Wikipedia:Peer review/Crusades/archive2

Crusades edit

Previous peer review

I've listed this article for peer review because it would be good to have a fresh pair of eyes look it over before someone/anyone looks to progress it. I think it stands as a good article structurally but this review comes with a risk of re-opening the great what is a crusade debate. (Answer: historians can't agree!)

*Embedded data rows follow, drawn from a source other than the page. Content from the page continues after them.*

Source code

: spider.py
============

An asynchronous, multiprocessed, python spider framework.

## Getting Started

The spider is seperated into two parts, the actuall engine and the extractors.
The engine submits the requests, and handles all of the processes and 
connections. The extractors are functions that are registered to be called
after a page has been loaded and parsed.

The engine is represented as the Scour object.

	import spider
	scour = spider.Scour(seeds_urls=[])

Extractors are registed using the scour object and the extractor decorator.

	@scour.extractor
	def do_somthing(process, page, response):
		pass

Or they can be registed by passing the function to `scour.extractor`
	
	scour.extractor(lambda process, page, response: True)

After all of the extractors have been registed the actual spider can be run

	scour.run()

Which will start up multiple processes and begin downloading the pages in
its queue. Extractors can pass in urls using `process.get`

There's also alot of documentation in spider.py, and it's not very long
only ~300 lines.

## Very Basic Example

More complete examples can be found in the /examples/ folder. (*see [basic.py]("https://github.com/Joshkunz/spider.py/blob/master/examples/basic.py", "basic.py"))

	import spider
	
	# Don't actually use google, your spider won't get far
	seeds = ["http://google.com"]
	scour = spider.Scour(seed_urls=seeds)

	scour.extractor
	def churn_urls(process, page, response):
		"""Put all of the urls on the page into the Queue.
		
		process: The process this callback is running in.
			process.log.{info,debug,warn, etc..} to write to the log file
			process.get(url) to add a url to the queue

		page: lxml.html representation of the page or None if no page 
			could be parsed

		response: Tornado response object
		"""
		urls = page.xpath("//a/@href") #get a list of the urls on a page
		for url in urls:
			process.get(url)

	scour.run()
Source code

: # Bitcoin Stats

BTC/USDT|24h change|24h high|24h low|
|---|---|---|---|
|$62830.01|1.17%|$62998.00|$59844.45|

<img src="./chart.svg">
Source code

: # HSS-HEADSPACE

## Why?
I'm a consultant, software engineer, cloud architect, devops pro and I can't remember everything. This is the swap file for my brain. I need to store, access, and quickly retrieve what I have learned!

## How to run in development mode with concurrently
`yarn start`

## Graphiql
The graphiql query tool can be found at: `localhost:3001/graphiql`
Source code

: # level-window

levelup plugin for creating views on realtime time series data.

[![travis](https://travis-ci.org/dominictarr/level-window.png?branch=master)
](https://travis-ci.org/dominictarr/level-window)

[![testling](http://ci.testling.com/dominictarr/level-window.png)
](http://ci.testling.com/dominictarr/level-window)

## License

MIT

Thanks, Norfolkbigfish (talk) 16:03, 11 August 2016 (UTC)[reply]

Comments from Iazyges
  • "The Crusades were predominantly a series of religious wars" Could be better written as "the crusades were a series of wars, for predominantly religious reasons.
  • "Others consider the Fifth Crusade of Frederick II as two crusades," perhaps the reasoning for why they are considered two separate wars?
  • "successor allowed the Byzantine Empire to rebuild it." Perhaps a the word successor should be a link to the successor or else say the name of the successor?
  • "with Basil II spending most of his half-century reign in conquest" Perhaps change it to "spent most of his half-century reign fighting wars" for easier flow.
  • "Richard I of England conquered the island of Cyprus from the Byzantines " Why is this here? the Byzantines were orthodox so it wouldn't have been part of the crusades.
  • This was a crusading force in transit that did this (part of the third crusade). Illustrates intra-religion conflict but could be clearer. Norfolkbigfish (talk) 07:20, 12 August 2016 (UTC)[reply]
  • "However, within sight of Jerusalem supply shortages forced them to retreat without taking the city." How far from the city exactly (if it is known.)
  • " Pope Gregory IX merged the remainder of the military order into the Teutonic Knights as the Livonian Order.[85]" Somewhat confusing, does this mean they put the livonian order inside the Teutonic order as a subsection?
  • "Innocent III also began preaching what became the Fourth Crusade in 1200" This sentence is weird, perhaps "he began preaching for a war that would be the fourth crusade, that happened in 1200."
  • "Led by Andrew II and Leopold VI, Duke of Austria forces of drawn mainly from Hungary, Germany, Flanders, and Frisia achieved little" this sentence is weird, perhaps "troops drawn mainly from Hungary, Germany, Flanders, and Frisia were led by Andrew II and Leopold VI, duke of Austria, but achieved little." should be added.
  • "treaties with Damascus and Egypt that returned territory to the crusader states." Which ones?
  • "Another truce was agreed for a ten-year period and Louis was ransomed for 800,000 bezants."
  • perhaps a (worth around ____$ today) should be added.
  • "1,537,570 livres, six times the king's annual income." Same thing
  • "1,000,000 livres in Palestine after his Egyptian campaign" Same thing
  • "The Teutonic Knights and the Livonian Brothers of the Sword focused on the Baltic. The Order of Santiago, Order of Calatrava, Order of Alcántara, and Order of Montesa concentrated on the Iberian Peninsula and its Reconquista." Does not mention if the teutons, livonians, and all the Spanish orders fought in the crusades.
  • "Other than that, original medieval military orders persists until this day, in modern organisations with modified charters." Which ones? End of constructive criticism. Iazyges (talk) 17:29, 11 August 2016 (UTC)[reply]
  • Iazyges, thank you for your swift and constructive comments. Many of your observations do indeed appear to refer to omissions that need to be corrected; it may take a while to address them all one by one. I might say that I prefer the very first sentence of the article the way it is now, since it seems to me at least to flow better and to be slightly more accurate. And converting the currencies from centuries ago into modern equivalents is unlikely to be achievable, at least in my opinion. But there are many other very insightful comments. You have a good eye. Tks.  Lingzhi ♦ (talk) 02:31, 12 August 2016 (UTC)[reply]
Lingzhi You are very welcome, I can look into the exchange rate thing if you'd like. Iazyges (talk) 02:57, 12 August 2016 (UTC)[reply]
@Iazyges: it would be very helpful if you could, thx Norfolkbigfish (talk) 07:22, 12 August 2016 (UTC)[reply]
@Lingzhi:@Norfolkbigfish: I got a source saying that 24 pence is equal to a bezant, and did the math, 7,1808,000$=800,000 bezants, Ill work on the livres now. Iazyges (talk) 14:39, 12 August 2016 (UTC)[reply]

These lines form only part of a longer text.